TASK TO CARRY OUT:
For each line of the data below that holds "hbar", copy the line.

DATA FOR REVIEW:
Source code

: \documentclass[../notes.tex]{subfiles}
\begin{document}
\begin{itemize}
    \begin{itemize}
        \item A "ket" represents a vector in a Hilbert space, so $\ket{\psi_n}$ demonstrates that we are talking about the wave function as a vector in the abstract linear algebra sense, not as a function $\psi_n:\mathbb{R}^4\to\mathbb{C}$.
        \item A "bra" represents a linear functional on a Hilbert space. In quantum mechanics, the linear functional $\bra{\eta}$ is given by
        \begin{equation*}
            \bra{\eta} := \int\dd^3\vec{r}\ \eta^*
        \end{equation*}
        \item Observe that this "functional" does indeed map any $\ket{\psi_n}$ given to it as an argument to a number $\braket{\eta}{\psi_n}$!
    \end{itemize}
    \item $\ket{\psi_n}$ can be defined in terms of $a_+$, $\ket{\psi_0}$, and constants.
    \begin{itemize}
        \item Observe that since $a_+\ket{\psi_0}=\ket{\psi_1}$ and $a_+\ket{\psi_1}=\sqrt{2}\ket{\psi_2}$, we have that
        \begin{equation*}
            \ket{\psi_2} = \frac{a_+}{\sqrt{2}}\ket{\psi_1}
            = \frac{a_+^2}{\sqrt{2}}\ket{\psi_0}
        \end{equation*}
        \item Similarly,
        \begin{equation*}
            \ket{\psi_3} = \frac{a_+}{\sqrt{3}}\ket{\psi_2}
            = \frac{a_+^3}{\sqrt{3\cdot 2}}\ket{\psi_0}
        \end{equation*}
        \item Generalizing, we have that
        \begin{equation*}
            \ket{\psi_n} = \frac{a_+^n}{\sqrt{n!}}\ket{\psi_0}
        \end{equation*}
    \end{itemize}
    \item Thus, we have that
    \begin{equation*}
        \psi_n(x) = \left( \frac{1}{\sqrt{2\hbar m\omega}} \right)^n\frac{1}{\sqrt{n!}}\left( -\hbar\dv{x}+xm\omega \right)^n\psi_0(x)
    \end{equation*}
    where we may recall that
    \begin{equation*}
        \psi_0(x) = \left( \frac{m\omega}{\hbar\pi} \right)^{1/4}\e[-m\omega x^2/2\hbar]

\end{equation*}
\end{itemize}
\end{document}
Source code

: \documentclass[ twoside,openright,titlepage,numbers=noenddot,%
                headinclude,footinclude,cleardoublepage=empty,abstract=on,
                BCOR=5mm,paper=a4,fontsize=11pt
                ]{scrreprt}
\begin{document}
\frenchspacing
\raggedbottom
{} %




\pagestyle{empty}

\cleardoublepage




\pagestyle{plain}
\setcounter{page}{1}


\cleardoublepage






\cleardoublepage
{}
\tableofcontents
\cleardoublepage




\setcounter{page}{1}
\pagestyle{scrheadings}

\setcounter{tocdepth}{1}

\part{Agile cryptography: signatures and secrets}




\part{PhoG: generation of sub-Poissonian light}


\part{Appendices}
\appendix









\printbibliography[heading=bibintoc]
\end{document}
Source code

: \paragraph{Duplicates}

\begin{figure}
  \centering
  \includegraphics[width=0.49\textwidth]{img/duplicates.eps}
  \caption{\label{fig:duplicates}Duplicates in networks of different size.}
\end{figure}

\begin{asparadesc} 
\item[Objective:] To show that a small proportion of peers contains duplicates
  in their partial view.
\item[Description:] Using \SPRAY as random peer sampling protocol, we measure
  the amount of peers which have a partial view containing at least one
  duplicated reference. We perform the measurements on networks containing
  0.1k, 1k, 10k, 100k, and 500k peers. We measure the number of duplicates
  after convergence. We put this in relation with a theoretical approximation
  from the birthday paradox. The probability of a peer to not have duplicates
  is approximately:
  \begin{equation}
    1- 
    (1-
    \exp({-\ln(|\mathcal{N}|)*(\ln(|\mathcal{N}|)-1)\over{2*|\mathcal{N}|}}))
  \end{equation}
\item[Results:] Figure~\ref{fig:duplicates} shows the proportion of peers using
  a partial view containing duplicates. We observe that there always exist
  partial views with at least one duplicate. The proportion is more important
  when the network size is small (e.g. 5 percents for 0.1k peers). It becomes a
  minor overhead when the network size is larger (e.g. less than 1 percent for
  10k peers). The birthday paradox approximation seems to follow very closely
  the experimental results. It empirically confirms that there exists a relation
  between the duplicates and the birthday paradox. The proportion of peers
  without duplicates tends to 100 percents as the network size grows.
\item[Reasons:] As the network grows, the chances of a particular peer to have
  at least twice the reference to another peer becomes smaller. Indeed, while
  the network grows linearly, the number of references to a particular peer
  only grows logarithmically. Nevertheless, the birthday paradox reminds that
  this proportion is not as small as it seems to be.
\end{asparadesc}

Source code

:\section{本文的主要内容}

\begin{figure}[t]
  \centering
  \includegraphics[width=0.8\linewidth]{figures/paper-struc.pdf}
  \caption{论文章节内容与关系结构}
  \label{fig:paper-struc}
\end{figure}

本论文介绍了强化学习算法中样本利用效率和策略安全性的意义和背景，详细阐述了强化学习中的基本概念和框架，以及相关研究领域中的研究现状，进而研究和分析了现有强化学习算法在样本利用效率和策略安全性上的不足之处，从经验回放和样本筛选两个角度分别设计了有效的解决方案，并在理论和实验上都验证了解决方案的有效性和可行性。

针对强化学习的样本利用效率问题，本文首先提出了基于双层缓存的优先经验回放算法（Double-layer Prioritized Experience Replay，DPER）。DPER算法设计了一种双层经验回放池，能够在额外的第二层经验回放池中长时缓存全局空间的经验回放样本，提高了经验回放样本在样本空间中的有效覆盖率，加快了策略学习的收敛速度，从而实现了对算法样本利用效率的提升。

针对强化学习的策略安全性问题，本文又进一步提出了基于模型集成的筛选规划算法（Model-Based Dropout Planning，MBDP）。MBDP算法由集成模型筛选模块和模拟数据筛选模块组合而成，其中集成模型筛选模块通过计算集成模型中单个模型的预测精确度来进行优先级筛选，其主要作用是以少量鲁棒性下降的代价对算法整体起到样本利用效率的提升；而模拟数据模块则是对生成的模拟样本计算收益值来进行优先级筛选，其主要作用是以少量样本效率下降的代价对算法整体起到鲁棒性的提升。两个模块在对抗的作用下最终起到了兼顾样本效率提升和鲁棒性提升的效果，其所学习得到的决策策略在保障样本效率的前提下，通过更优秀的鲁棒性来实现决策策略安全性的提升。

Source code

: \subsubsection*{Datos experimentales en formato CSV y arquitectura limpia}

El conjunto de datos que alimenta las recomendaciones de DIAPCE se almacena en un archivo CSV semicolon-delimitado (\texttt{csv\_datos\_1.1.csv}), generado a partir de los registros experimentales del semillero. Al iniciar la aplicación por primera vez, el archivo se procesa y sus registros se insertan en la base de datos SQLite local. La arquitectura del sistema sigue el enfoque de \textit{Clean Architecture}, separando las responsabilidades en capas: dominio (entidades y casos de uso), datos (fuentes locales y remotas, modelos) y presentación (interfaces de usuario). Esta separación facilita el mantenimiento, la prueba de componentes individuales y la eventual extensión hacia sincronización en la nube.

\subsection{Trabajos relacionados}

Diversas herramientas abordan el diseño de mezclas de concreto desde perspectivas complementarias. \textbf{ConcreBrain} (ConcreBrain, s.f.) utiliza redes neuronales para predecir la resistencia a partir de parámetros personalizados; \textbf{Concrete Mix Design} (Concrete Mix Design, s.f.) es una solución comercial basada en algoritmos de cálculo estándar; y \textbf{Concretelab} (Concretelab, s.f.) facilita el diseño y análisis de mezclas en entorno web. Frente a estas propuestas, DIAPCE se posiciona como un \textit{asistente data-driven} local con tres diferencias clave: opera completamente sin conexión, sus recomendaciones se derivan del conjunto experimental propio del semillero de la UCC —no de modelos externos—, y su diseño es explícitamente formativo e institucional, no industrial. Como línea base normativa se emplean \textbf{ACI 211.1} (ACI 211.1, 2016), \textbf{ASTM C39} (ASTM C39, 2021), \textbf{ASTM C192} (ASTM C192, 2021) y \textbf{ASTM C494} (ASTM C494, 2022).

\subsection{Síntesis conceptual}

TASK SOLUTION:
        \psi_n(x) = \left( \frac{1}{\sqrt{2\hbar m\omega}} \right)^n\frac{1}{\sqrt{n!}}\left( -\hbar\dv{x}+xm\omega \right)^n\psi_0(x)
        \psi_0(x) = \left( \frac{m\omega}{\hbar\pi} \right)^{1/4}\e[-m\omega x^2/2\hbar]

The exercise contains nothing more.